The sale will take place only if Salt Lake City is awarded the 2002 Winter Games by the International Olympic Committee next year. If the city's second consecutive bid fails, the state will continue to own the facilities.
The facilities being sold include the state's interest in the speed-skating oval under construction in Kearns, the ice arena in Ogden, and the ski jumps and bobsled and luge run at the Sports Park.
Backers of the sale said the contract lives up to the promises made during the 1989 Olympic referendum to pay back the taxpayers' investment while encouraging winter sports development.
"I view this less as a sale or a purchase," said Frank Joklik, chairman of the bid committee. "I look at it as a passing of the facilities into safe hands, who will take care of them to benefit the youth of this state."
A spokesman for Utahns For Responsible Spending, a small group of businessmen who call themselves Olympic skeptics, said Gov. Mike Leavitt and other state officials got the best deal they could.
"It's an admirable attempt to close a barn door after most of the livestock has already fled," Stephen Pace said. "It's trying to make the best of previous bad decisions."
Questions were raised about whether the potential for commercial development increased the value of the Bear Hollow property when the Deseret News reported earlier this summer that hotels, office buildings and other commercial facilities could be built on the nearly 400-acre site.
Now the contract gives the state any revenue from the sale or lease of land at the Sports Park for commercial development. Also, the governor has to approve most projects.
The list of commercial uses requiring the governor's approval include hotels, restaurants, office buildings, snack bars, souvenir stands, museums and displays.

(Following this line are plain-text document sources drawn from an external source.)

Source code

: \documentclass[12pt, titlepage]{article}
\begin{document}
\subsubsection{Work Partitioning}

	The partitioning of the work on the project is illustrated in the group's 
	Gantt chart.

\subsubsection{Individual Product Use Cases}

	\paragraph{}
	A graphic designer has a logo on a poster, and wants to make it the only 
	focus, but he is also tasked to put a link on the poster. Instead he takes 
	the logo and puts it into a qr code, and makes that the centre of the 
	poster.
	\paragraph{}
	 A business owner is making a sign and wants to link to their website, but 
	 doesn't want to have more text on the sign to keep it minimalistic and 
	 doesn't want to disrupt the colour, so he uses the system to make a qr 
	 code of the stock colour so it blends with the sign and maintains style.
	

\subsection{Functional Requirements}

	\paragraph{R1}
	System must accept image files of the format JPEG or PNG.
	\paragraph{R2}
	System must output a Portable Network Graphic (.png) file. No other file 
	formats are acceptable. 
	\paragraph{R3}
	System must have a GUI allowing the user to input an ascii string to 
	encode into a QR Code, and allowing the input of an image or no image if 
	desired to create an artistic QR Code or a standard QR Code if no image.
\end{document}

The governor does not have say over parking, staff or athlete housing, office space or cafeterias, or facilities built for use during the Olympics or other competitions.

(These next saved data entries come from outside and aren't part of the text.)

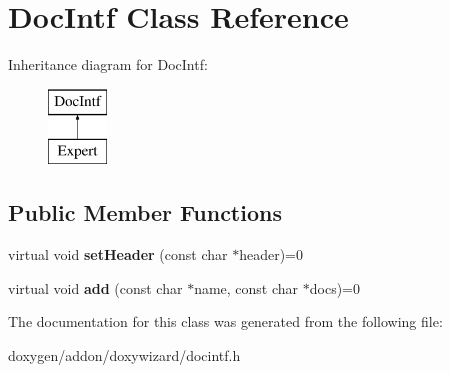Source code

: \hypertarget{class_doc_intf}{}\section{Doc\+Intf Class Reference}
\label{class_doc_intf}
Inheritance diagram for Doc\+Intf\+:\begin{figure}[H]
\begin{center}
\leavevmode
\includegraphics[height=2.000000cm]{class_doc_intf}
\end{center}
\end{figure}
\subsection*{Public Member Functions}
\begin{DoxyCompactItemize}
\item 
\mbox{\label{class_doc_intf_a08907a4f62bca8c03225f74cc9050482}} 
virtual void {\bfseries set\+Header} (const char $\ast$header)=0
\item 
\mbox{\label{class_doc_intf_a6531ead31efb735e73b85f3e0bf7be41}} 
virtual void {\bfseries add} (const char $\ast$name, const char $\ast$docs)=0
\end{DoxyCompactItemize}


The documentation for this class was generated from the following file\+:\begin{DoxyCompactItemize}
\item 
doxygen/addon/doxywizard/docintf.\+h\end{DoxyCompactItemize}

Additionally, the contract states the development "must be substantially related to the conduct of winter sport training, competition and amateur athletics."
The sale was first proposed last year, following months of secret negotiations between the Utah Sports Authority and the Salt Lake Olympic Bid Committee.
Members of the Sports Authority, the state agency overseeing the $59 million taxpayers are spending on Olympic facilities, approved the deal only days after its existence was publicly confirmed.
The 1994 Legislature also endorsed the deal, but not before adding a list of requirements for the contract intended to allow public scrutiny of how the private foundation spends its $40 million.
The deal technically won't be finalized until Friday, when the Sports Authority meets to approve the contract, but the document signed by Sports Authority vice chairman Scott Nelson was on its way to the printers Tuesday.